> _Task item_
Only one stretch of the data below is wanted: the lines from the one with "### HTTP request headers" through the one with "[[Back to README]](../README.md)", repeated exactly.

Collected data

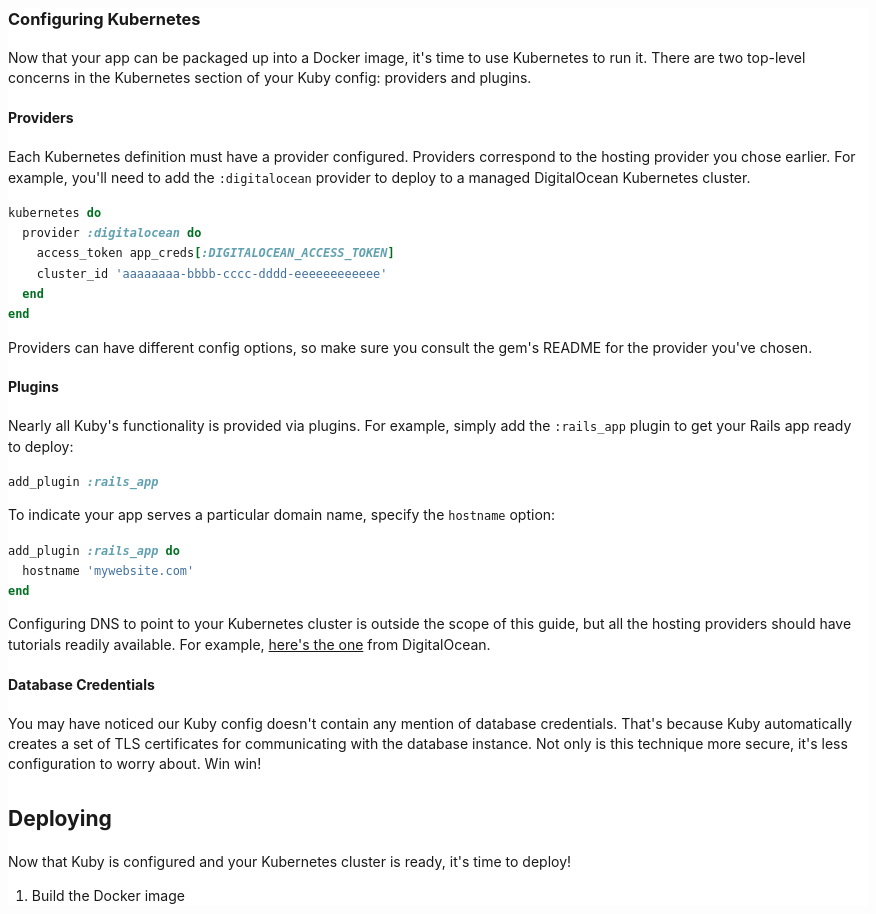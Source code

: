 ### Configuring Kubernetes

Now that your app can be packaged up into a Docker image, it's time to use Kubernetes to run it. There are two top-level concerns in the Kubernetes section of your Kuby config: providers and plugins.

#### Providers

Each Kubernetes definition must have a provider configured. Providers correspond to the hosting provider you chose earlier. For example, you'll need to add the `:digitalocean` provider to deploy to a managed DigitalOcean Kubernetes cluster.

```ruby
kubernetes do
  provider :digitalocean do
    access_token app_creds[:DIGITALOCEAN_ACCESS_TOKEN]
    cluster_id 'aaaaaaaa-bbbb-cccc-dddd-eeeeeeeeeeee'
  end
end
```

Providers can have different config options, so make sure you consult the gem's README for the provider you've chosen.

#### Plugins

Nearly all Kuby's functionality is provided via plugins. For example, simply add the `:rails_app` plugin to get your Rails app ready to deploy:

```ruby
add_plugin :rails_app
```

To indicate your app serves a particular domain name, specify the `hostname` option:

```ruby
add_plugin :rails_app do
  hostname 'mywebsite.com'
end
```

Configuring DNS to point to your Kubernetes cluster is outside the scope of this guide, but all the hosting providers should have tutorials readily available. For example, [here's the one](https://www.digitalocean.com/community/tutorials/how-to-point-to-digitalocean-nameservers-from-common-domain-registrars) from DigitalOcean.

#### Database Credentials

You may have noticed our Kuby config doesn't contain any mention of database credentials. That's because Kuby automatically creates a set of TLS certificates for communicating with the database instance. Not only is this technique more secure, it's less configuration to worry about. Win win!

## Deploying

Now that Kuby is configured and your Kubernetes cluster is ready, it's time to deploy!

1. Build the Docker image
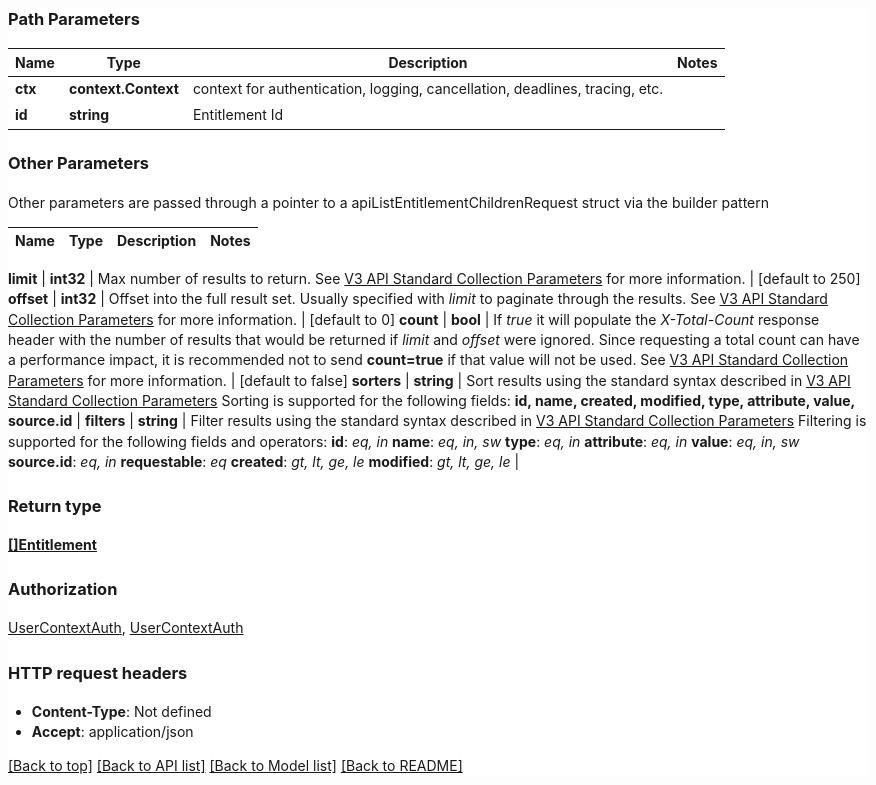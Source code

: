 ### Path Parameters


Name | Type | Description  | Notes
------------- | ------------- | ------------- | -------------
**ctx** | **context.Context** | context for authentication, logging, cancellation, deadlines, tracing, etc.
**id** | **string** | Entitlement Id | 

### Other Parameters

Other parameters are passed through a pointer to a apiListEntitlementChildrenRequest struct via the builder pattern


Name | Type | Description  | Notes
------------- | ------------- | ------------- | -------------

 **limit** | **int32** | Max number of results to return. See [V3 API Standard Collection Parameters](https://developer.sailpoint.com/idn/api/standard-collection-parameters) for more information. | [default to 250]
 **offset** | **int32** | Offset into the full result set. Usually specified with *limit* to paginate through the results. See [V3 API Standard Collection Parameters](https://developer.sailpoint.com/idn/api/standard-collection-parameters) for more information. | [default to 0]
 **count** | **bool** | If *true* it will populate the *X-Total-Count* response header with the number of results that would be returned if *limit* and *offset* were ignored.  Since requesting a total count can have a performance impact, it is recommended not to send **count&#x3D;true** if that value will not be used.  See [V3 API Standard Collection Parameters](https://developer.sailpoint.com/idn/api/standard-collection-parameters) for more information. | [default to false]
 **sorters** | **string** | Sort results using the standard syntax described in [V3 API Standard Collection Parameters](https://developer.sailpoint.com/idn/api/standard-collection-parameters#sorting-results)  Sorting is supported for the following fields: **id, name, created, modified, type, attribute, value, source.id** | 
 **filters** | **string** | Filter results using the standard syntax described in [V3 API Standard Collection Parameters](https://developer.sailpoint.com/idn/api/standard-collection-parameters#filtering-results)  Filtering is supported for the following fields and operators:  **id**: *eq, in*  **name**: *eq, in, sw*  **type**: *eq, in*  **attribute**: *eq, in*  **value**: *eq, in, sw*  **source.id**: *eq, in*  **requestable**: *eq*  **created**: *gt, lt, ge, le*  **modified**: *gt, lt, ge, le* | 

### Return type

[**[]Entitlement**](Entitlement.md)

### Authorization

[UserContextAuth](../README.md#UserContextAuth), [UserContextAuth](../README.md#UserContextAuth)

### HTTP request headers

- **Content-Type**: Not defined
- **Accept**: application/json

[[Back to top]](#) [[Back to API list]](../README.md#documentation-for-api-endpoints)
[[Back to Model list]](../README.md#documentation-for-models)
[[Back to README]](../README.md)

---

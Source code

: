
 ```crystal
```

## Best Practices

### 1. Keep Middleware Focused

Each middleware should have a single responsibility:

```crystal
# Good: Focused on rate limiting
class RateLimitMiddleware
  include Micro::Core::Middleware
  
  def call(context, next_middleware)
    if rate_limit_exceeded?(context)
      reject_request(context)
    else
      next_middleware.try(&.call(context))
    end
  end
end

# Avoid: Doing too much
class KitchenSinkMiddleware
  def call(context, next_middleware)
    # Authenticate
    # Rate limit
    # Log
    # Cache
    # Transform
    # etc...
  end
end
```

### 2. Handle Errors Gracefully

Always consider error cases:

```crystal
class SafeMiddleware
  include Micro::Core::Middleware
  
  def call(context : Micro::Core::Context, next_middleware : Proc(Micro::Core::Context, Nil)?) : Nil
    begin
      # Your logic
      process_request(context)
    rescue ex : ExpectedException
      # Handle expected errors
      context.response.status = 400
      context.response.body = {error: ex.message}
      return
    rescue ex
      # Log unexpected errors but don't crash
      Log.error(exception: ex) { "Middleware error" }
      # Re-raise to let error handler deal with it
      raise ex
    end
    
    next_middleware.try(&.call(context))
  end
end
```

> _Answer to this problem_
### HTTP request headers

- **Content-Type**: Not defined
- **Accept**: application/json

[[Back to top]](#) [[Back to API list]](../README.md#documentation-for-api-endpoints)
[[Back to Model list]](../README.md#documentation-for-models)
[[Back to README]](../README.md)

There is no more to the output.